- [Your assignment] Your job with the data below is to output exactly the lines from the one holding "To identify similarities" down to the one holding "Within each cluster", both included, and no others.

- [Stored data]
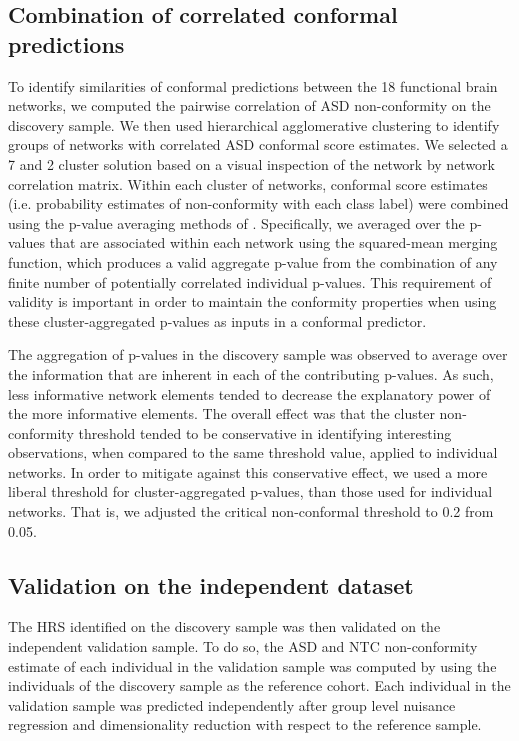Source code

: \documentclass[9pt,lineno]{elife}
\begin{document}
\subsection{Combination of correlated conformal predictions}
To identify similarities of conformal predictions between the 18 functional brain networks, we computed the pairwise correlation of ASD non-conformity on the discovery sample. We then used hierarchical agglomerative clustering to identify groups of networks with correlated ASD conformal score estimates. We selected a 7 and 2 cluster solution based on a visual inspection of the network by network correlation matrix.
Within each cluster of networks, conformal score estimates (i.e. probability estimates of non-conformity with each class label) were combined using the p-value averaging methods of \citep{Vovk2012-of}. Specifically, we averaged over the p-values that are associated within each network using the squared-mean merging function, which produces a valid aggregate p-value from the combination of any finite number of potentially correlated individual p-values. This requirement of validity is important in order to maintain the conformity properties when using these cluster-aggregated p-values as inputs in a conformal predictor.

The aggregation of p-values in the discovery sample was observed to average over the information that are inherent in each of the contributing p-values. As such, less informative network elements tended to decrease the explanatory power of the more informative elements. The overall effect was that the cluster non-conformity threshold tended to be conservative in identifying interesting observations, when compared to the same threshold value, applied to individual networks. In order to mitigate against this conservative effect, we used a more liberal threshold for cluster-aggregated p-values, than those used for individual networks. That is, we adjusted the critical non-conformal threshold to 0.2 from 0.05. 

\subsection{Validation on the independent dataset}
The HRS identified on the discovery sample was then validated on the independent validation sample. To do so, the ASD and NTC non-conformity estimate of each individual in the validation sample was computed by using the individuals of the discovery sample as the reference cohort. Each individual in the validation sample was predicted independently after group level nuisance regression and dimensionality reduction with respect to the reference sample.
\end{document}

- [Task solution]
To identify similarities of conformal predictions between the 18 functional brain networks, we computed the pairwise correlation of ASD non-conformity on the discovery sample. We then used hierarchical agglomerative clustering to identify groups of networks with correlated ASD conformal score estimates. We selected a 7 and 2 cluster solution based on a visual inspection of the network by network correlation matrix.
Within each cluster of networks, conformal score estimates (i.e. probability estimates of non-conformity with each class label) were combined using the p-value averaging methods of \citep{Vovk2012-of}. Specifically, we averaged over the p-values that are associated within each network using the squared-mean merging function, which produces a valid aggregate p-value from the combination of any finite number of potentially correlated individual p-values. This requirement of validity is important in order to maintain the conformity properties when using these cluster-aggregated p-values as inputs in a conformal predictor.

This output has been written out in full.